Keywords: Fetal porcine pituitary ; ACTH, MSH, β-LPH, α- and β-endorphin, GH, PRL ; Immunocytochemistry

Source: Springer Online Journal Archives 1860-2000

Topics: Biology , Medicine

Notes: Summary The aim of the present study on the fetal porcine pituitary was (1) to detect by means of the immunoperoxidase technique the earliest stages of cells producing polypeptide hormones: β-MSH, ACTH, β-LPH, α- and β-endorphin, growth hormone (GH) and prolactin (PRL), (2) to study the development of the synthesis and the storage of these hormones during fetal life, and (3) to detect whether several hormones can be located in one and the same cell. The corticotropic cells were revealed as the earliest functional elements of the fetal anterior pituitary.
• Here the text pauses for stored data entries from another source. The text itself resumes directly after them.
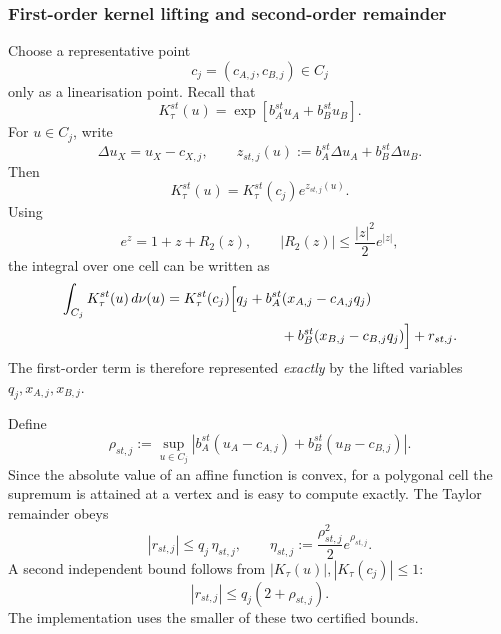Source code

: \documentclass[11pt]{article}
\theoremstyle{remark}
\begin{document}
\subsubsection{First-order kernel lifting and second-order remainder}

Choose a representative point
\[
    c_j=(c_{A,j},c_{B,j})\in C_j
\]
only as a linearisation point.  Recall that
\[
    K_\tau^{st}(u)
    =
    \exp[
      b_A^{st}u_A+b_B^{st}u_B
    ].
\]
For \(u\in C_j\), write
\[
    \Delta u_X=u_X-c_{X,j},
    \qquad
    z_{st,j}(u)
    :=
    b_A^{st}\Delta u_A
    +
    b_B^{st}\Delta u_B.
\]
Then
\[
    K_\tau^{st}(u)
    =
    K_\tau^{st}(c_j)e^{z_{st,j}(u)}.
\]
Using
\[
    e^z=1+z+R_2(z),
    \qquad
    |R_2(z)|
    \le
    \frac{|z|^2}{2}e^{|z|},
\]
the integral over one cell can be written as
\begin{align}
    \int_{C_j}K_\tau^{st}(u)\,d\nu(u)
    &=
    K_\tau^{st}(c_j)
    \Big[
      q_j
      +
      b_A^{st}(x_{A,j}-c_{A,j}q_j)
      \nonumber\\
    &\hspace{29mm}
      +
      b_B^{st}(x_{B,j}-c_{B,j}q_j)
    \Big]
    +
    r_{st,j}.
    \label{eq:stage3-lifted-cell-decomposition}
\end{align}
The first-order term is therefore represented \emph{exactly} by the lifted
variables \(q_j,x_{A,j},x_{B,j}\).

Define
\begin{equation}
    \rho_{st,j}
    :=
    \sup_{u\in C_j}
    \left|
      b_A^{st}(u_A-c_{A,j})
      +
      b_B^{st}(u_B-c_{B,j})
    \right|.
    \label{eq:stage3-cell-bound}
\end{equation}
Since the absolute value of an affine function is convex, for a polygonal
cell the supremum is attained at a vertex and is easy to compute exactly.
The Taylor remainder obeys
\begin{equation}
    |r_{st,j}|
    \le
    q_j\,\eta_{st,j},
    \qquad
    \eta_{st,j}
    :=
    \frac{\rho_{st,j}^2}{2}e^{\rho_{st,j}}.
    \label{eq:stage3-second-order-remainder}
\end{equation}
A second independent bound follows from
\(|K_\tau(u)|,|K_\tau(c_j)|\le1\):
\[
    |r_{st,j}|
    \le
    q_j(2+\rho_{st,j}).
\]
The implementation uses the smaller of these two certified bounds.
\end{document}
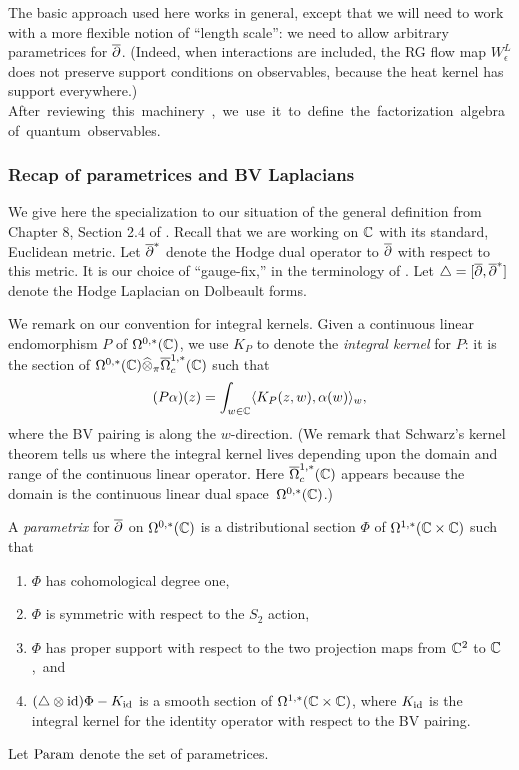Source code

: The basic approach used here works in general, 
except that we will need to work with a more flexible notion of ``length scale'':
we need to allow arbitrary parametrices for $\overline{\partial}$.
(Indeed, when interactions are included, the RG flow map $W_\epsilon^L$ does not preserve support conditions on observables,
because the heat kernel has support everywhere.) \si
After reviewing this machinery, we use it to define the factorization algebra of quantum observables.

\subsubsection{Recap of parametrices and BV Laplacians}
\label{parametrices}

We give here the specialization to our situation of the general definition from Chapter 8, Section 2.4 of \cite{CG2}.
Recall that we are working on $\mathbb C$ with its standard, Euclidean metric.
Let $\overline{\partial}^*$ denote the Hodge dual operator to $\overline{\partial}$ with respect
to this metric. It is our choice of ``gauge-fix,'' in the terminology of \cite{CosBook}.
Let $\triangle = [\overline{\partial},\overline{\partial}^*]$ denote the Hodge Laplacian on Dolbeault forms.

We remark on our convention for integral kernels.
Given a continuous linear endomorphism $P$ of $\Omega^{0,*}(\mathbb C)$, 
we use $K_P$ to denote the \emph{integral kernel} for $P$:
it is the section of $\Omega^{0,*}(\mathbb C) \widehat{\otimes}_\pi \overline{\Omega}^{1,*}_c(\mathbb C)$ such that
\[
(P\alpha)(z) = \int_{w \in \mathbb C} \langle K_P(z,w), \alpha(w)\rangle_w,
\]
where the BV pairing is along the $w$-direction.
(We remark that Schwarz's kernel theorem tells us where the integral kernel lives depending upon the domain and range of the continuous linear operator. \si 
Here $\overline{\Omega}^{1,*}_c(\mathbb C)$ appears because the domain is the continuous linear dual space~$\Omega^{0,*}(\mathbb C)$.)

\begin{dfn}
A {\em parametrix} for $\overline{\partial}$ on $\Omega^{0,*}(\mathbb C)$ is a distributional section $\Phi$ of
$\Omega^{1,*}(\mathbb C \times \mathbb C)$ such that
\begin{enumerate}
\item $\Phi$ has cohomological degree one,
\item $\Phi$ is symmetric with respect to the $S_2$ action,
\item $\Phi$ has proper support with respect to the two projection maps from $\mathbb C^2$ to $\mathbb C$,~and
\item $(\triangle \otimes {\rm id}) \Phi - K_{{\rm id}}$ is a smooth section of $\Omega^{1,*}(\mathbb C \times \mathbb C)$,
where $K_{{\rm id}}$ is the integral kernel for the identity operator with respect to the BV pairing.
\end{enumerate}
Let ${\rm Param}$ denote the set of parametrices.
\end{dfn}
Our results indicate clearly that ACTH, β-MSH, β-LPH, α- and β-endorphin appear at 34 days in the same regular, round or ovoid cells; no differences in the time of their appearance could be observed. The ACTH-cells, irregular or angular in shape and endowed with cytoplasmic processes such as described in the adult pituitary, were not seen until day 50. The first GH-cells were detected between 40 to 45 days of fetal life. From day 45 to 90, the GH-cells greatly increased in number and in staining intensity of their progressively extending cytoplasmic area, but they displayed the same regular and round shape. The PRL-cells were the last cell type to appear in the fetal pituitary. The first PRL-cells, small in size and round or ovoid in shape with a high nucleus/cytoplasm ratio, were detected at day 70. At day 80, the PRL-cells increased in size and staining intensity. They displayed an irregular elongated or stellated shape and cytoplasmic processes resembling those characteristic of the adult pituitary. These data suggest that in the fetal porcine pituitary: (1) ACTH, β-LPH and related peptides are synthesized and stored in the same cells, and (2) PRL and GH appear in individual cellular elements.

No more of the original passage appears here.